**** Material for the task ****
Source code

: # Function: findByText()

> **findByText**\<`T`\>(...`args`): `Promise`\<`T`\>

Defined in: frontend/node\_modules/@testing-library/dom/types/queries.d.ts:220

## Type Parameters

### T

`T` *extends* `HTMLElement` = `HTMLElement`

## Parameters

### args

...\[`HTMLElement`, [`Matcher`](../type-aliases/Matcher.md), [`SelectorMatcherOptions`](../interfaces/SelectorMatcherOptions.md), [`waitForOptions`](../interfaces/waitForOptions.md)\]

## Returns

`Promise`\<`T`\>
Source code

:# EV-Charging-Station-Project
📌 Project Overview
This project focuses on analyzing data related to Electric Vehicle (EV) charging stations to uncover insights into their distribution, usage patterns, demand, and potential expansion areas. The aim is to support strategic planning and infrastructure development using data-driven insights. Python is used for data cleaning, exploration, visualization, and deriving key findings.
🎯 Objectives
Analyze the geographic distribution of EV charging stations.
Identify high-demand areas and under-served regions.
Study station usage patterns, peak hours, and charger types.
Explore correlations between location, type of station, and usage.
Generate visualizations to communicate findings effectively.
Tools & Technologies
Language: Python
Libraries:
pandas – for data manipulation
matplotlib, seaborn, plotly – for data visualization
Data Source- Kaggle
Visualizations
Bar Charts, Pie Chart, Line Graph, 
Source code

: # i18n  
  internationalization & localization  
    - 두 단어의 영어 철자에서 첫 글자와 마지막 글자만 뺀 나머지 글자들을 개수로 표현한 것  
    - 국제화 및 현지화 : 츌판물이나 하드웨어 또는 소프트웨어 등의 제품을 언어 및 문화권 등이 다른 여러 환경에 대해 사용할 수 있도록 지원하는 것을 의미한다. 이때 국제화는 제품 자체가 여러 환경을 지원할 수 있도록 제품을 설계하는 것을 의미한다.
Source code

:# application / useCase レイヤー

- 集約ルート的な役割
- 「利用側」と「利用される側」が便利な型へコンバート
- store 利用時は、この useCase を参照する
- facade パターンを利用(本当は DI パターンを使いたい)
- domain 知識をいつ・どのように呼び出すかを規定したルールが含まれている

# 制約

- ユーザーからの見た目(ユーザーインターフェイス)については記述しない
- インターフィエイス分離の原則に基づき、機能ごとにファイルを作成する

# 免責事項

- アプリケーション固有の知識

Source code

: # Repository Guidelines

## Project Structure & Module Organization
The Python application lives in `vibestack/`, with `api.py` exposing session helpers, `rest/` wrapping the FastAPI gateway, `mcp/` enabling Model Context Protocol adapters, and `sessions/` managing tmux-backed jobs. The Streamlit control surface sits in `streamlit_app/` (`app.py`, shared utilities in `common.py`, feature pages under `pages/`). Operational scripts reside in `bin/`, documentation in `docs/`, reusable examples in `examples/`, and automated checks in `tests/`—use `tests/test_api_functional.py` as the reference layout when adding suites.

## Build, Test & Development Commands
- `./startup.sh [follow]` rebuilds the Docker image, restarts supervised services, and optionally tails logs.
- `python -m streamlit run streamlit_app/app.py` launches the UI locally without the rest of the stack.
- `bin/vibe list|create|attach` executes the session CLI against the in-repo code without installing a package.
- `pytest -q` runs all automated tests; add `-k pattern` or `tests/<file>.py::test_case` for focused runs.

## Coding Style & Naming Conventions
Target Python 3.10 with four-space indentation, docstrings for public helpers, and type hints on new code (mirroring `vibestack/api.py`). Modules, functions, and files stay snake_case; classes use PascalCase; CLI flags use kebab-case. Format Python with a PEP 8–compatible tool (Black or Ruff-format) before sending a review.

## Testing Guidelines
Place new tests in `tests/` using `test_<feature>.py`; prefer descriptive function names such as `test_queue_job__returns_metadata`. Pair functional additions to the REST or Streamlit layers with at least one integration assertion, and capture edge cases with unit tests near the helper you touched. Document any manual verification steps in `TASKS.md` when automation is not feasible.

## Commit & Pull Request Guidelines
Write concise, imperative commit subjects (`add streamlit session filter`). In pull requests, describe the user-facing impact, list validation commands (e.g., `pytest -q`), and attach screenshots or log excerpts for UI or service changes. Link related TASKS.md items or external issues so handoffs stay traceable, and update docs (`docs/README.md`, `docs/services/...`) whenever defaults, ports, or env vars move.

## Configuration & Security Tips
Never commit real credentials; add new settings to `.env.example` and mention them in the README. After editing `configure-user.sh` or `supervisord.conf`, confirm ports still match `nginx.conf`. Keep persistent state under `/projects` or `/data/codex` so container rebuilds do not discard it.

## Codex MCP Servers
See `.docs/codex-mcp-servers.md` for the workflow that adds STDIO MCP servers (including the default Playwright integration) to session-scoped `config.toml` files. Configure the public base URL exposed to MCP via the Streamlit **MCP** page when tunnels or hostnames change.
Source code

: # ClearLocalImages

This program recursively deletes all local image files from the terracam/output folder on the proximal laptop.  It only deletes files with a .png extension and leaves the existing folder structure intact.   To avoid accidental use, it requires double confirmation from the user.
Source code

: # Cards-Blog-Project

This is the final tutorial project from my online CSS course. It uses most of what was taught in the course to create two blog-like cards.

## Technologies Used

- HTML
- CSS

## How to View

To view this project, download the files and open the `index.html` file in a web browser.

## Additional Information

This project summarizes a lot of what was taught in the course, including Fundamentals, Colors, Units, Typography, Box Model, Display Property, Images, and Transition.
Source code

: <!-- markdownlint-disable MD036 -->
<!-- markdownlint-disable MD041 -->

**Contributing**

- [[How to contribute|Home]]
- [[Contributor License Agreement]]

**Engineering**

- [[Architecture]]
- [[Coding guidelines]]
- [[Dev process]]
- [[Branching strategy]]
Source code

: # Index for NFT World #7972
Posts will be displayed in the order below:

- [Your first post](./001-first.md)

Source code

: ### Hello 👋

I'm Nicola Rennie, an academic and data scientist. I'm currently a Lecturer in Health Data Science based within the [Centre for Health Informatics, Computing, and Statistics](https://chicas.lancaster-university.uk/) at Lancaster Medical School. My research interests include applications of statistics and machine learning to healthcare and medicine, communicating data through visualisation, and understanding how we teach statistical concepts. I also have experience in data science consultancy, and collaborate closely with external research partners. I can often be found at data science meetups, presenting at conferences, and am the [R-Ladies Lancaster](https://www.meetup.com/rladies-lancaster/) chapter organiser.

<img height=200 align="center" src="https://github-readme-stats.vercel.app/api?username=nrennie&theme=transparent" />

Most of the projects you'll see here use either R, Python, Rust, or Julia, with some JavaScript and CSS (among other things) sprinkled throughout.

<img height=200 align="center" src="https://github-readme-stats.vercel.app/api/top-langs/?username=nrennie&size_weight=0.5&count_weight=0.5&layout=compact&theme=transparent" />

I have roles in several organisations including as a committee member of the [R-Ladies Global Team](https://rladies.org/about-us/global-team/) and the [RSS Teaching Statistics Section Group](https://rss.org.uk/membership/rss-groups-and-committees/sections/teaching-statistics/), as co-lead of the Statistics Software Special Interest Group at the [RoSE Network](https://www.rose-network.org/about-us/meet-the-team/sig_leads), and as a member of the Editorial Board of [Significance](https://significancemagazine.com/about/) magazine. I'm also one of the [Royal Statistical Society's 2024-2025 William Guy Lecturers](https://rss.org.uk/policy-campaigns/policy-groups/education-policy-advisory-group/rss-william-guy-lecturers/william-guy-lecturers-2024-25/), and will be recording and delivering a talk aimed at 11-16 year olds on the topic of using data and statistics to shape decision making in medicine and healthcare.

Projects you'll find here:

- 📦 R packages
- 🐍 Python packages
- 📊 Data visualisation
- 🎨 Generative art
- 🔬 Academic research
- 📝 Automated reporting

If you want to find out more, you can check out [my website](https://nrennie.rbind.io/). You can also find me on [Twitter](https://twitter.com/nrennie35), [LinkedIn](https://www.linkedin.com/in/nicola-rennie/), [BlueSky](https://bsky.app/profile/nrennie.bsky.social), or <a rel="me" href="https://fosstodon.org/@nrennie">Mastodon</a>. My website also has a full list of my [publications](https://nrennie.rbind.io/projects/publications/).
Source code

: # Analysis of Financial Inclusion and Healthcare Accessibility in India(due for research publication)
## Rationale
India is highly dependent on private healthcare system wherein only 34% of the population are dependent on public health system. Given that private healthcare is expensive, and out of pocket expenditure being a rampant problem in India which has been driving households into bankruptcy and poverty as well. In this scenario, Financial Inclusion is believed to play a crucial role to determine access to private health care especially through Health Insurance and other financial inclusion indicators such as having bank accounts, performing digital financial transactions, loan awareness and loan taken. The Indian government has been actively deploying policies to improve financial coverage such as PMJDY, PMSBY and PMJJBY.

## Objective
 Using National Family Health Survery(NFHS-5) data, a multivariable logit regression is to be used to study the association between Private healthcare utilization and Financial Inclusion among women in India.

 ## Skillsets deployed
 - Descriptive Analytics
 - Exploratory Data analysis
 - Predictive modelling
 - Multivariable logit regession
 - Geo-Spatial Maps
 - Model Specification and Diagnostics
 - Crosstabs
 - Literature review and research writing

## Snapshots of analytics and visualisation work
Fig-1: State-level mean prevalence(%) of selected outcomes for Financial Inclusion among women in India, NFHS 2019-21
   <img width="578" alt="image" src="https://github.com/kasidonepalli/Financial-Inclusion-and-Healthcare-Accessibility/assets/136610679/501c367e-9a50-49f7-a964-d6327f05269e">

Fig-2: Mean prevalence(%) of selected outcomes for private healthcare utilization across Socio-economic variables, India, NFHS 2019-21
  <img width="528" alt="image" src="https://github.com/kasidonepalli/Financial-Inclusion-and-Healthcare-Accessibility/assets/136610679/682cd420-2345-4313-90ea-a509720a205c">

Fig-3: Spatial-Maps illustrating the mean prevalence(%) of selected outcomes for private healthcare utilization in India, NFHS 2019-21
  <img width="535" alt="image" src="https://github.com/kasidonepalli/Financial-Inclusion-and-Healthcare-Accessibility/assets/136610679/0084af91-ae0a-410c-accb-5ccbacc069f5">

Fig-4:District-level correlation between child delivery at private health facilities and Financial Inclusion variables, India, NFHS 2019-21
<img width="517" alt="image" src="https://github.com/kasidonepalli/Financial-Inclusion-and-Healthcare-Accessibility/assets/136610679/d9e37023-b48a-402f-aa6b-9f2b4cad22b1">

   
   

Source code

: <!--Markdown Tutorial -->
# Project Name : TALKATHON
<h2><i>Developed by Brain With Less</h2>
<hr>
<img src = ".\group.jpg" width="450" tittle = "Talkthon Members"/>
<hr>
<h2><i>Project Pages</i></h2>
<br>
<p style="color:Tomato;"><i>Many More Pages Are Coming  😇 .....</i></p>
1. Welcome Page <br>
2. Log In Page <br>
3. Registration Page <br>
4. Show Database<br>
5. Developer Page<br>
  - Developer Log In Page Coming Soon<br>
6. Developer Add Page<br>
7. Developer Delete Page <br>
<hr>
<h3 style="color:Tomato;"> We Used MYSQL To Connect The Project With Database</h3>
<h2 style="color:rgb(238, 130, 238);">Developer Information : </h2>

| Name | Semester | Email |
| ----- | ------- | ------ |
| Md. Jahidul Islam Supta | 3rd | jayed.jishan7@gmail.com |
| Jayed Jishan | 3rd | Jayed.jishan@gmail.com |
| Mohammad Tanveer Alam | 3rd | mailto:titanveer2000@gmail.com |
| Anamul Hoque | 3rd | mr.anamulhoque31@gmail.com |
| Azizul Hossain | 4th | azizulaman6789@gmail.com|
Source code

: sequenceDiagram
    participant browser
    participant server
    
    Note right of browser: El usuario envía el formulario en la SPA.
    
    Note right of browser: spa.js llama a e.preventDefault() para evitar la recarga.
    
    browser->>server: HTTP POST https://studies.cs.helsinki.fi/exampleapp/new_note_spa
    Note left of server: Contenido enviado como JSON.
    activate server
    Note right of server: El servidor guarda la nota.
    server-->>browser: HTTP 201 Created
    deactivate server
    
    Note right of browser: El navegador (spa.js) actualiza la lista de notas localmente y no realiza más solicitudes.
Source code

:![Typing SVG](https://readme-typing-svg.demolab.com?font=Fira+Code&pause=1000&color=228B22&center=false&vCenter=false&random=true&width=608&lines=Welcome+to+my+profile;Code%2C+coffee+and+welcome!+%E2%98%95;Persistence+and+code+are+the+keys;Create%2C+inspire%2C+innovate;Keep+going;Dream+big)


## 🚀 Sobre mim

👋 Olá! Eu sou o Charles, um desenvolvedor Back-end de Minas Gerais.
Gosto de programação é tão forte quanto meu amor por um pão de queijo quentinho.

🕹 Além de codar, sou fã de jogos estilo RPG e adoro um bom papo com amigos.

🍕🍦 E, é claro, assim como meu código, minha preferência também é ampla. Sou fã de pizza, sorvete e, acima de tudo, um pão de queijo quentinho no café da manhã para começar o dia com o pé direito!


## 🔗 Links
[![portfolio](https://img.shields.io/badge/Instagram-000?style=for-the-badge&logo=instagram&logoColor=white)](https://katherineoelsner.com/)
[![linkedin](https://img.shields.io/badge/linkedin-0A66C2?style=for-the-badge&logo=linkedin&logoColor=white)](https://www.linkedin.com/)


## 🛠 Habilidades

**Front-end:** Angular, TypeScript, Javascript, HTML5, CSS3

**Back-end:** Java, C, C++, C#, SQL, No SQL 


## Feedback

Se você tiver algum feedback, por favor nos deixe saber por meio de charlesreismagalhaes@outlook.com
****
» What to work on: Above are some lines. Repeat exactly, and only, those from the line that has "Fig-1: State-level mean" through the line that has "Fig-4:District-level correlation between".

» Answer section:
Fig-1: State-level mean prevalence(%) of selected outcomes for Financial Inclusion among women in India, NFHS 2019-21
   <img width="578" alt="image" src="https://github.com/kasidonepalli/Financial-Inclusion-and-Healthcare-Accessibility/assets/136610679/501c367e-9a50-49f7-a964-d6327f05269e">

Fig-2: Mean prevalence(%) of selected outcomes for private healthcare utilization across Socio-economic variables, India, NFHS 2019-21
  <img width="528" alt="image" src="https://github.com/kasidonepalli/Financial-Inclusion-and-Healthcare-Accessibility/assets/136610679/682cd420-2345-4313-90ea-a509720a205c">

Fig-3: Spatial-Maps illustrating the mean prevalence(%) of selected outcomes for private healthcare utilization in India, NFHS 2019-21
  <img width="535" alt="image" src="https://github.com/kasidonepalli/Financial-Inclusion-and-Healthcare-Accessibility/assets/136610679/0084af91-ae0a-410c-accb-5ccbacc069f5">

Fig-4:District-level correlation between child delivery at private health facilities and Financial Inclusion variables, India, NFHS 2019-21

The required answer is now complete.